# Boophis sibilans and B. luteus



## stemcellular (Jun 26, 2008)

Boophis sibilans






































Boophis luteus


----------



## sunking (Apr 11, 2011)

wow,.. very big eye and cute frog!..where habitats this frog?


----------



## Logqan (Sep 24, 2008)

They look great Ray. How is the other Boophis viv coming? I can't wait to see these setups. Anyway frogs look great and good luck.


----------



## varanoid (Jan 21, 2011)

Wow the eyes on that second frog are outrageous! Good luck with those guys.


----------



## Logqan (Sep 24, 2008)

Any updates Ray? how are all the Boophis doing?


----------



## Julio (Oct 8, 2007)

great frogs Ray, get them breeding!!


----------



## fleshfrombone (Jun 15, 2008)

Cool, they look like fishing lures.


----------



## Spaff (Jan 8, 2011)

How are these doing Ray?

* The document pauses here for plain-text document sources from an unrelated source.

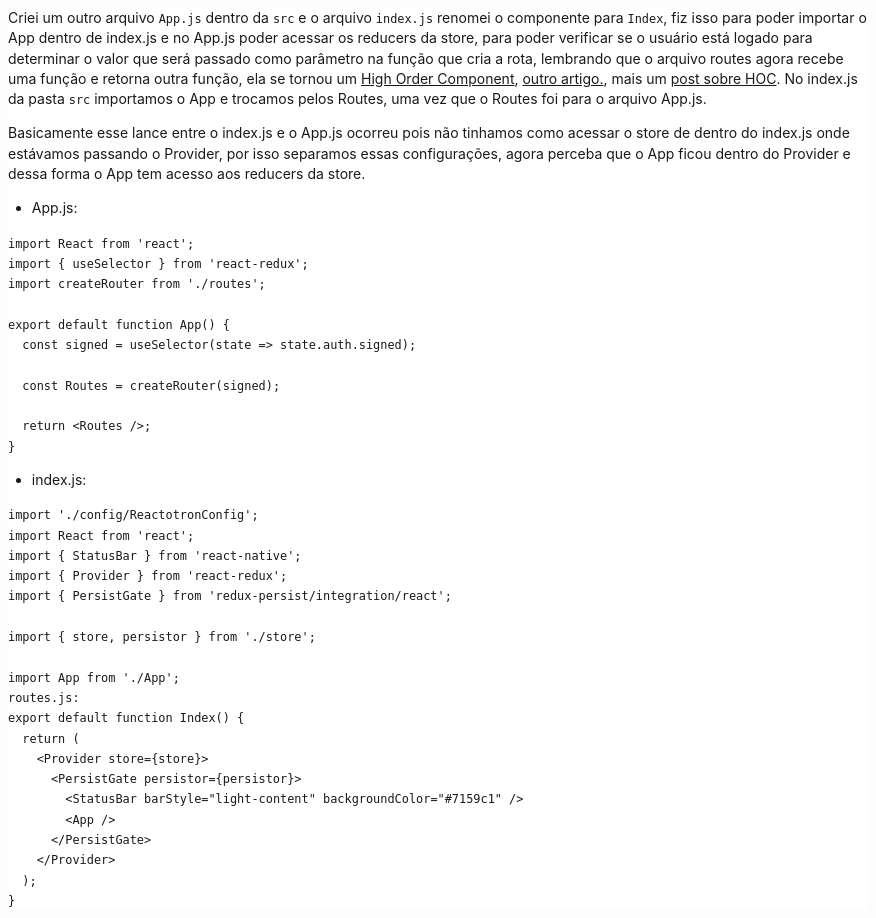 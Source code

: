  Criei um outro arquivo `App.js` dentro da `src` e o arquivo `index.js` renomei o componente para `Index`, fiz isso para poder importar o App dentro de index.js e no App.js poder acessar os reducers da store, para poder verificar se o usuário está logado para determinar o valor que será passado como parâmetro na função que cria a rota, lembrando que o arquivo routes agora recebe uma função e retorna outra função, ela se tornou um [High Order Component](https://www.tgmarinho.com/high-order-functions-%E2%80%94-easy-mode/), [outro artigo.](https://www.tgmarinho.com/b%C3%A1sico-sobre-composicao-de-componentes/), mais um [post sobre HOC](https://www.tgmarinho.com/funcao-de-ordem-superior-com-reduce/). No index.js da pasta `src` importamos o App e trocamos pelos Routes, uma vez que o Routes foi para o arquivo App.js.

Basicamente esse lance entre o index.js e o App.js ocorreu pois não tinhamos como acessar o store de dentro do index.js onde estávamos passando o Provider, por isso separamos essas configurações, agora perceba que o App ficou dentro do Provider e dessa forma o App tem acesso aos reducers da store.

* App.js:

```
import React from 'react';
import { useSelector } from 'react-redux';
import createRouter from './routes';

export default function App() {
  const signed = useSelector(state => state.auth.signed);

  const Routes = createRouter(signed);

  return <Routes />;
}

```

* index.js:

```
import './config/ReactotronConfig';
import React from 'react';
import { StatusBar } from 'react-native';
import { Provider } from 'react-redux';
import { PersistGate } from 'redux-persist/integration/react';

import { store, persistor } from './store';

import App from './App';
routes.js:
export default function Index() {
  return (
    <Provider store={store}>
      <PersistGate persistor={persistor}>
        <StatusBar barStyle="light-content" backgroundColor="#7159c1" />
        <App />
      </PersistGate>
    </Provider>
  );
}

```

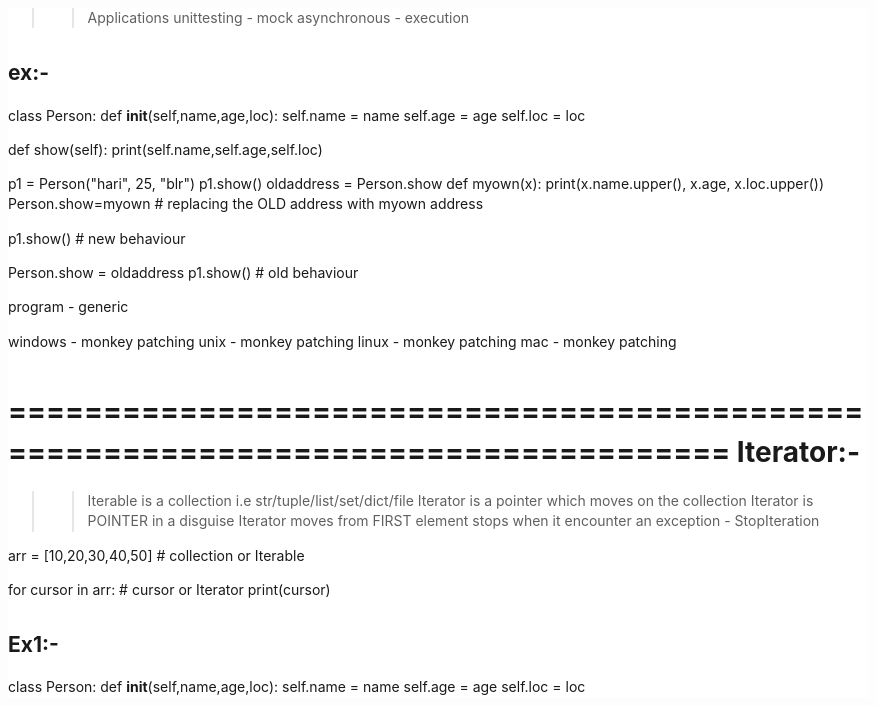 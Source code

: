 >> Applications 
   unittesting  - mock
   asynchronous - execution

ex:-
----
class Person:
   def __init__(self,name,age,loc):
      self.name = name
      self.age  = age
      self.loc  = loc

   def show(self):
      print(self.name,self.age,self.loc)


p1 = Person("hari", 25, "blr")
p1.show()
oldaddress = Person.show
def myown(x):
   print(x.name.upper(), x.age, x.loc.upper())
Person.show=myown  # replacing the OLD address with myown address

p1.show()   # new behaviour

Person.show = oldaddress
p1.show()   # old behaviour


program -  generic

windows -  monkey patching
unix    -  monkey patching
linux   - monkey patching
mac     - monkey patching

===================================================================================
Iterator:-
===========
>> Iterable is a collection i.e str/tuple/list/set/dict/file
>> Iterator is a pointer which moves on the collection
>> Iterator is POINTER in a disguise
>> Iterator moves from FIRST element 
>> stops when it encounter an exception - StopIteration

arr = [10,20,30,40,50]  # collection  or Iterable

for cursor in arr:      # cursor      or Iterator
    print(cursor)

Ex1:-
-----
class Person:
   def __init__(self,name,age,loc):
      self.name = name
      self.age  = age
      self.loc  = loc
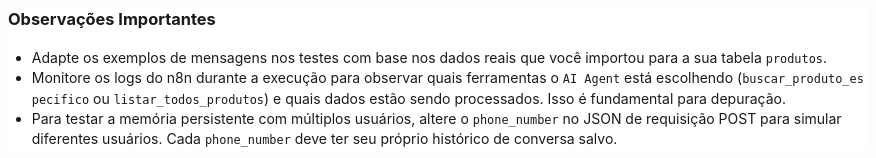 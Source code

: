 ### Observações Importantes

*   Adapte os exemplos de mensagens nos testes com base nos dados reais que você importou para a sua tabela `produtos`.
*   Monitore os logs do n8n durante a execução para observar quais ferramentas o `AI Agent` está escolhendo (`buscar_produto_especifico` ou `listar_todos_produtos`) e quais dados estão sendo processados. Isso é fundamental para depuração.
*   Para testar a memória persistente com múltiplos usuários, altere o `phone_number` no JSON de requisição POST para simular diferentes usuários. Cada `phone_number` deve ter seu próprio histórico de conversa salvo.
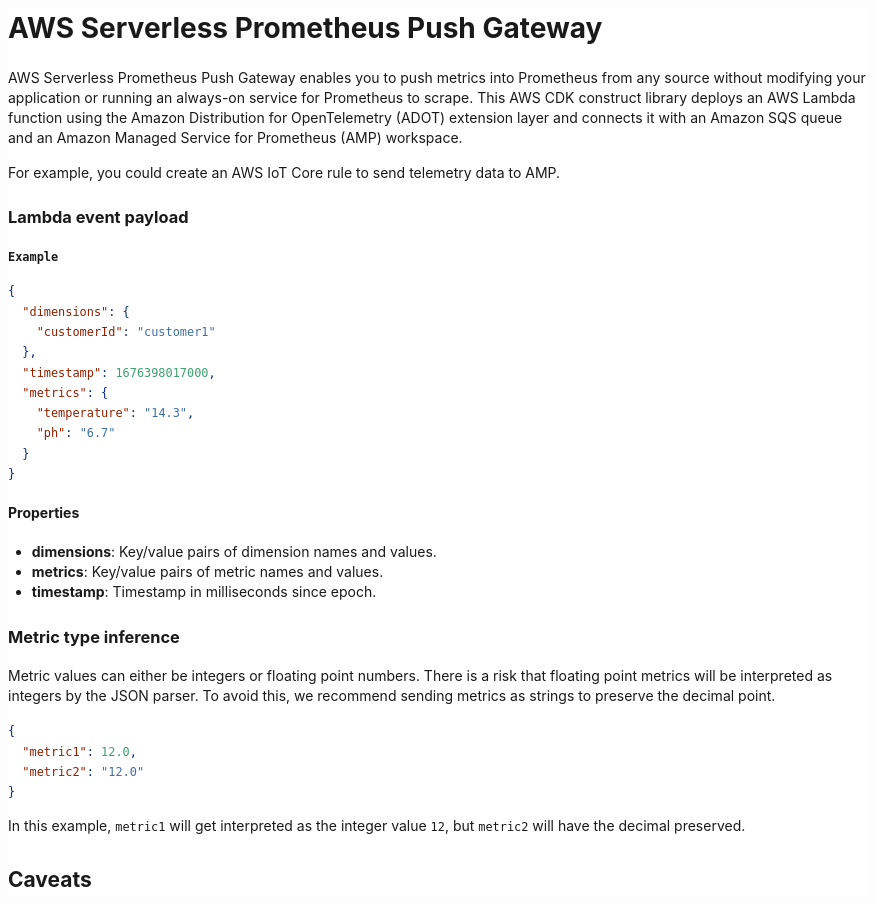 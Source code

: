 # AWS Serverless Prometheus Push Gateway

AWS Serverless Prometheus Push Gateway enables you to push metrics into Prometheus from any source without modifying
your application or running an always-on service for Prometheus to scrape.
This AWS CDK construct library deploys an AWS Lambda function using the Amazon Distribution for
OpenTelemetry (ADOT) extension layer and connects it with an Amazon SQS queue and an Amazon Managed Service for
Prometheus (AMP)
workspace.

For example, you could create an AWS IoT Core rule to send telemetry data to AMP.

### Lambda event payload

**`Example`**

```json
{
  "dimensions": {
    "customerId": "customer1"
  },
  "timestamp": 1676398017000,
  "metrics": {
    "temperature": "14.3",
    "ph": "6.7"
  }
}
```

#### Properties

- **dimensions**: Key/value pairs of dimension names and values.
- **metrics**: Key/value pairs of metric names and values.
- **timestamp**: Timestamp in milliseconds since epoch.

### Metric type inference

Metric values can either be integers or floating point numbers. There is a risk
that floating point metrics will be interpreted as integers by the JSON parser.
To avoid this, we recommend sending metrics as strings to preserve the decimal
point.

```json
{
  "metric1": 12.0,
  "metric2": "12.0"
}
```

In this example, `metric1` will get interpreted as the integer value `12`, but
`metric2` will have the decimal preserved.

## Caveats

Are they in their permanent vivs yet?


----------



## stemcellular (Jun 26, 2008)

Most perished, though of course, I have one of each species doing fantastic. Figures. After talking to a few others with them, seems they die of the same thing that older imports perished from (at least same symptoms), turning yellow and dying. Real shame.


----------



## Spaff (Jan 8, 2011)

Did the ankaratra struggle also? It's a shame. I was hoping someone could get these going in captivity and have cb offspring at some point.


----------



## stemcellular (Jun 26, 2008)

yup. lost all but one very, fat, happy little male, that calls all night. figures.


----------



## Spaff (Jan 8, 2011)

Aww man... sorry to hear that.


----------